## ACTIVITY
From the listing that follows, output everything exactly except the pictures.

## EXTRACTED MATERIAL
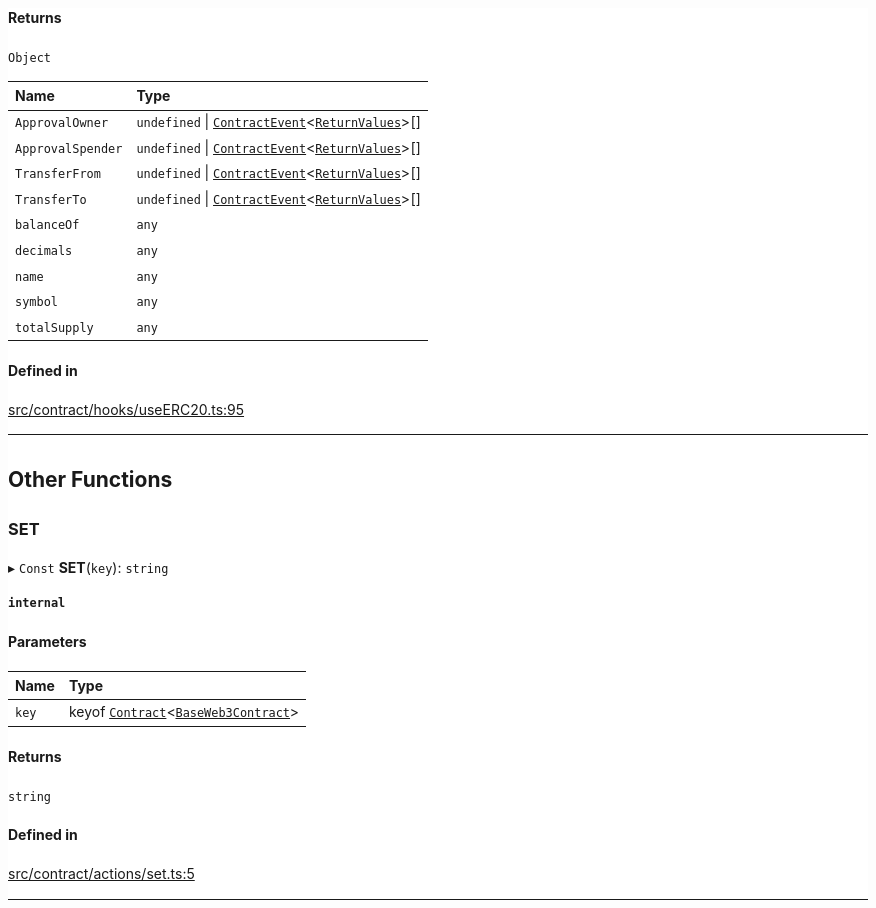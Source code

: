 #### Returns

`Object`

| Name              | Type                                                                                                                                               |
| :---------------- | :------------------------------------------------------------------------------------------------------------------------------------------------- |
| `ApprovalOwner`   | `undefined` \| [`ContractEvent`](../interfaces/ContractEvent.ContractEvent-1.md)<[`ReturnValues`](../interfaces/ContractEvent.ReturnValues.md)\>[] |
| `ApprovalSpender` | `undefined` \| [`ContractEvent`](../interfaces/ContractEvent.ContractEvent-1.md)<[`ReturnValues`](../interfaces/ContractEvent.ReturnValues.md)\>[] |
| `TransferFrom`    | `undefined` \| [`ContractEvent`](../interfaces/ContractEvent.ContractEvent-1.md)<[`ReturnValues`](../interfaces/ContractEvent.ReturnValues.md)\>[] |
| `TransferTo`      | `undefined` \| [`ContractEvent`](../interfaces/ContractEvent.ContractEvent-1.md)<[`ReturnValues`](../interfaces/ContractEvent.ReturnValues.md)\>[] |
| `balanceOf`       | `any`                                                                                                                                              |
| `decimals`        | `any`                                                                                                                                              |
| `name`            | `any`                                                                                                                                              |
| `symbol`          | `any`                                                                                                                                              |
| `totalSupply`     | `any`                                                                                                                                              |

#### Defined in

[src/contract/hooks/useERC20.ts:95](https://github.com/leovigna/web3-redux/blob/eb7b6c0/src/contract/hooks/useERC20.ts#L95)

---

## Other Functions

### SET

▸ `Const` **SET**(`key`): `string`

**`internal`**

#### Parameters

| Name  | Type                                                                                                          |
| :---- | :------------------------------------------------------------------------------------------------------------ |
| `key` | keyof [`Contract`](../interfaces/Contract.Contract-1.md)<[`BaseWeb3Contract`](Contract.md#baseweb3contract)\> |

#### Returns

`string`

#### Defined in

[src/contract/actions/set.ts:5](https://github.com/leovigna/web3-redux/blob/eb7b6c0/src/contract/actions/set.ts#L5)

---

## RESPONSE TO THIS TASK
Source code

: #### Returns

`Object`

| Name              | Type                                                                                                                                               |
| :---------------- | :------------------------------------------------------------------------------------------------------------------------------------------------- |
| `ApprovalOwner`   | `undefined` \| [`ContractEvent`](../interfaces/ContractEvent.ContractEvent-1.md)<[`ReturnValues`](../interfaces/ContractEvent.ReturnValues.md)\>[] |
| `ApprovalSpender` | `undefined` \| [`ContractEvent`](../interfaces/ContractEvent.ContractEvent-1.md)<[`ReturnValues`](../interfaces/ContractEvent.ReturnValues.md)\>[] |
| `TransferFrom`    | `undefined` \| [`ContractEvent`](../interfaces/ContractEvent.ContractEvent-1.md)<[`ReturnValues`](../interfaces/ContractEvent.ReturnValues.md)\>[] |
| `TransferTo`      | `undefined` \| [`ContractEvent`](../interfaces/ContractEvent.ContractEvent-1.md)<[`ReturnValues`](../interfaces/ContractEvent.ReturnValues.md)\>[] |
| `balanceOf`       | `any`                                                                                                                                              |
| `decimals`        | `any`                                                                                                                                              |
| `name`            | `any`                                                                                                                                              |
| `symbol`          | `any`                                                                                                                                              |
| `totalSupply`     | `any`                                                                                                                                              |

#### Defined in

[src/contract/hooks/useERC20.ts:95](https://github.com/leovigna/web3-redux/blob/eb7b6c0/src/contract/hooks/useERC20.ts#L95)

---

## Other Functions

### SET

▸ `Const` **SET**(`key`): `string`

**`internal`**

#### Parameters

| Name  | Type                                                                                                          |
| :---- | :------------------------------------------------------------------------------------------------------------ |
| `key` | keyof [`Contract`](../interfaces/Contract.Contract-1.md)<[`BaseWeb3Contract`](Contract.md#baseweb3contract)\> |

#### Returns

`string`

#### Defined in

[src/contract/actions/set.ts:5](https://github.com/leovigna/web3-redux/blob/eb7b6c0/src/contract/actions/set.ts#L5)

---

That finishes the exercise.